More Itertools

More Itertools(more-itertools.readthedocs.io)

206 points by stereoabuse 2 years ago | 49 comments

I've implemented the "chunked" iterator a million times. Glad to see I can just import this next time.

fastily 2 years ago | |

Since python 3.12, builtin itertools now includes a batched method https://docs.python.org/3/library/itertools.html#itertools.b...

jszymborski 2 years ago | | |

Even better! Thanks :)

tempcommenttt 2 years ago |

If you like this sort of things, why not check out “boltons” - things that should be built-in in Python?

https://pypi.org/project/boltons/

benkuykendall 2 years ago |

My favorite function here is more_itertools.one. Especially in something like a unit test, where ValueErrors from unexpected conditions are desirable, we can use it to turn code like

  results = list(get_some_stuff(...))
  assert len(results) = 1
  result = results[0]

into

  result = one(get_some_stuff(...))

I guess you could also use tuple-unpacking:

  result, = get_some_stuff(...)

But the syntax is awkward to unpack a single item.
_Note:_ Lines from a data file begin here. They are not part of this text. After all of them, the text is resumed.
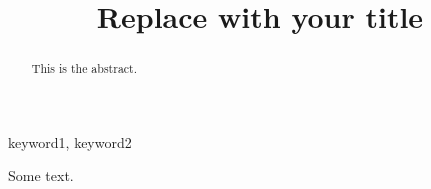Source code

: \documentclass{mcmthesis}
\title{Replace with your title}
\begin{document}
  \begin{abstract}
    This is the abstract.
  \end{abstract}

  \begin{keywords}
    keyword1, keyword2
  \end{keywords}
  \maketitle
  Some text.
\end{document}
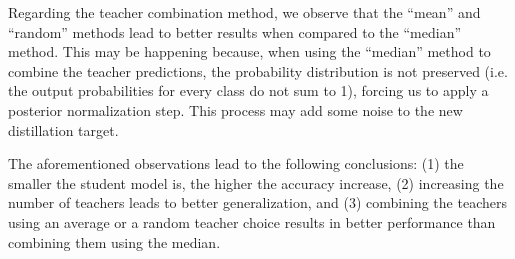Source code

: Regarding the teacher combination method, we observe that the ``mean'' and ``random'' methods lead to better results when compared to the ``median'' method. This may be happening because, when using the ``median'' method to combine the teacher predictions, the probability distribution is not preserved (i.e. the output probabilities for every class do not sum to 1), forcing us to apply a posterior normalization step. This process may add some noise to the new distillation target.

The aforementioned observations lead to the following conclusions: (1) the smaller the student model is, the higher the accuracy increase, (2) increasing the number of teachers leads to better generalization, and (3) combining the teachers using an average or a random teacher choice results in better performance than combining them using the median.

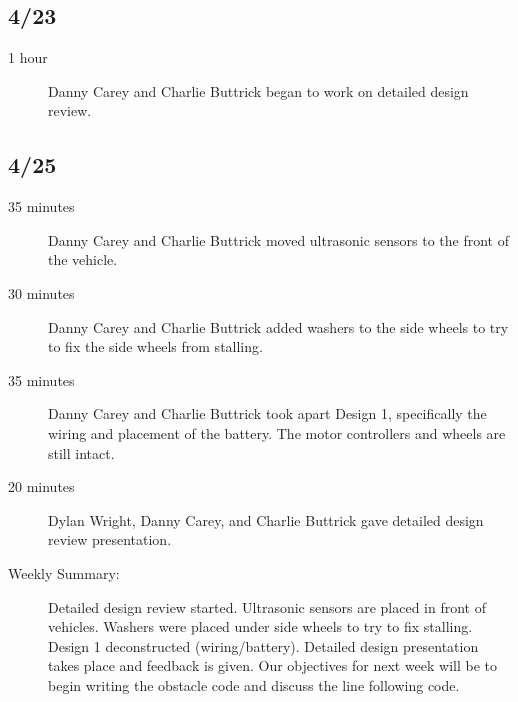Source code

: \documentclass[11pt]{report}
\begin{document}
\begin{adjustwidth}{0.5cm}{0cm}
\subsection*{4/23}
\begin{greylineformat}
\begin{description}
    \item [1 hour] Danny Carey and Charlie Buttrick began to work on detailed design review. 
\end{description}\end{greylineformat}

\vspace{-2.1em}\subsection*{4/25}
\begin{greylineformat}
\begin{description}
    \item [35 minutes] Danny Carey and Charlie Buttrick moved ultrasonic sensors to the front of the vehicle. 
    \item [30 minutes] Danny Carey and Charlie Buttrick added washers to the side wheels to try to fix the side wheels from stalling. 
    \item [35 minutes] Danny Carey and Charlie Buttrick took apart Design 1, specifically the wiring and placement of the battery. The motor controllers and wheels are still intact. 
    \item [20 minutes] Dylan Wright, Danny Carey, and Charlie Buttrick gave detailed design review presentation.
\end{description}\end{greylineformat}

\begin{description}
    \item [Weekly Summary:] Detailed design review started. Ultrasonic sensors are placed in front of vehicles. Washers were placed under side wheels to try to fix stalling. Design 1 deconstructed (wiring/battery). Detailed design presentation takes place and feedback is given. Our objectives for next week will be to begin writing the obstacle code and discuss the line following code.
\end{description}\vspace{0.5em}
\end{adjustwidth}
\end{document}
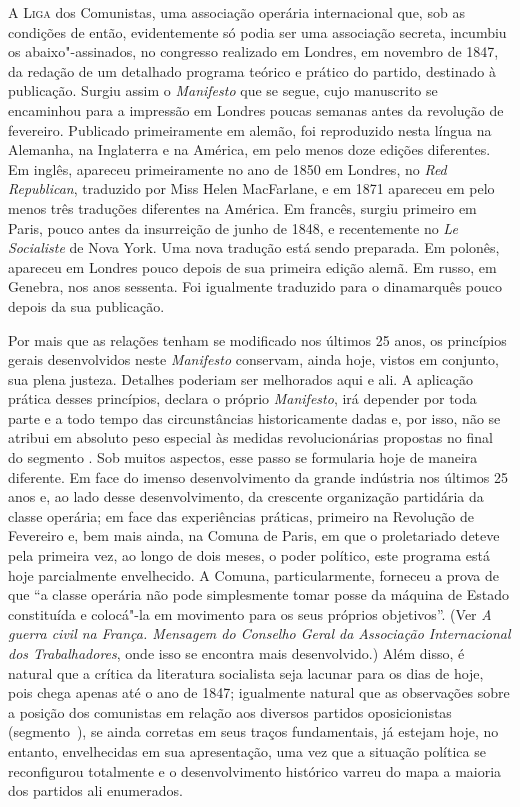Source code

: 
\textsc{A Liga} dos Comunistas, uma associação operária internacional que, sob as
condições de então, evidentemente só podia ser uma associação secreta,
incumbiu os abaixo"-assinados, no congresso realizado em Londres, em
novembro de 1847, da redação de um detalhado programa teórico e prático
do partido, destinado à publicação. Surgiu assim o \textit{Manifesto}
que se segue, cujo manuscrito se encaminhou para a impressão em Londres
poucas semanas antes da revolução de fevereiro. Publicado primeiramente
em alemão, foi reproduzido nesta língua na Alemanha, na Inglaterra e na
América, em pelo menos doze edições diferentes. Em inglês, apareceu
primeiramente no ano de 1850 em Londres, no \textit{Red Republican},
traduzido por Miss Helen MacFarlane, e em 1871 apareceu em pelo menos
três traduções diferentes na América. Em francês, surgiu primeiro em
Paris, pouco antes da insurreição de junho de 1848, e recentemente no
\textit{Le Socialiste} de Nova York. Uma nova tradução está sendo
preparada. Em polonês, apareceu em Londres pouco depois de sua primeira
edição alemã. Em russo, em Genebra, nos anos sessenta. Foi igualmente
traduzido para o dinamarquês pouco depois da sua publicação.

Por mais que as relações tenham se modificado nos últimos 25
anos, os princípios gerais desenvolvidos neste \textit{Manifesto}
conservam, ainda hoje, vistos em conjunto, sua plena justeza. Detalhes
poderiam ser melhorados aqui e ali. A aplicação prática desses
princípios, declara o próprio \textit{Manifesto}, irá depender por toda
parte e a todo tempo das circunstâncias historicamente dadas e, por
isso, não se atribui em absoluto peso especial às medidas
revolucionárias propostas no final do segmento . Sob muitos aspectos,
esse passo se formularia hoje de maneira diferente. Em face do imenso
desenvolvimento da grande indústria nos últimos 25 anos e,
ao lado desse desenvolvimento, da crescente organização partidária da
classe operária; em face das experiências práticas, primeiro na
Revolução de Fevereiro e, bem mais ainda, na Comuna de Paris, em que o
proletariado deteve pela primeira vez, ao longo de dois meses, o poder
político, este programa está hoje parcialmente envelhecido. A Comuna,
particularmente, forneceu a prova de que “a classe operária não pode
simplesmente tomar posse da máquina de Estado constituída e colocá"-la
em movimento para os seus próprios objetivos”. (Ver \textit{A guerra
civil na França. Mensagem do Conselho Geral da Associação Internacional
dos Trabalhadores}, onde isso se encontra mais
desenvolvido.) Além disso, é natural que a crítica da literatura
socialista seja lacunar para os dias de hoje, pois chega apenas até o
ano de 1847; igualmente natural que as observações sobre a posição dos
comunistas em relação aos diversos partidos oposicionistas (\mbox{segmento }),
se ainda corretas em seus traços fundamentais, já estejam hoje, no entanto, envelhecidas em sua apresentação, uma vez que a situação
política se reconfigurou totalmente e o desenvolvimento histórico
varreu do mapa a maioria dos partidos ali enumerados.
Doesn't that trailing comma just look implausible? (Also I've worked with type-checkers that will complain when a tuple-unpacking could potentially fail, while one has a clear type signatures Iterable[T] -> T.)

rjmill 2 years ago | |

You can also do

  [result] = get_some_stuff(...)

adammarples 2 years ago | |

Do tuple unpacking like this

result, _* = iterable()

plyp 2 years ago | | |

That’s not the same though. Your unpacking allows for any non-empty iterable while OPs only allows for an iterable with exactly one item or else it throws an exception.

jauntywundrkind 2 years ago |

Shout out to JavaScript massively delaying https://github.com/tc39/proposal-async-iterator-helpers in the 23rd hour.

The proposal seemed very close to getting shipped alongside https://github.com/tc39/proposal-iterator-helpers while basically accepting many of the constraints of current async iteration (one at a time consumption). But the folks really accepted that concurrency needs had evolved, decided to hold back & keep iterating & churning for better.

I feel like a lot of the easy visible mood on the web (against the web) is that there's too much, that stuff is just piled in. But I see a lot of caring & deliberation & trying to get shit right & good. Sometimes that too can be maddening, but ultimately with the web there aren't really re-do-es & the deliberation is good.

jacobolus 2 years ago | |

You can implement quite a lot of Python's itertools in Javascript without too much trouble. For instance, https://observablehq.com/@jrus/itertools

Disclaimer: this code was written several years ago with few downstream users, not all of these are super high performing, and they have not been super extensively tested.

raymondh 2 years ago | | |

Your nice work on the JS itertools port has a todo for a "better tee". This was my fault because the old "rough equivalent" code in the Python docs was too obscure and didn't provide a good emulation.

Here is an update that should be much easier to convert to JS:

        def tee(iterable, n=2):
            iterator = iter(iterable)
            shared_link = [None, None]
            return tuple(_tee(iterator, shared_link) for _ in range(n))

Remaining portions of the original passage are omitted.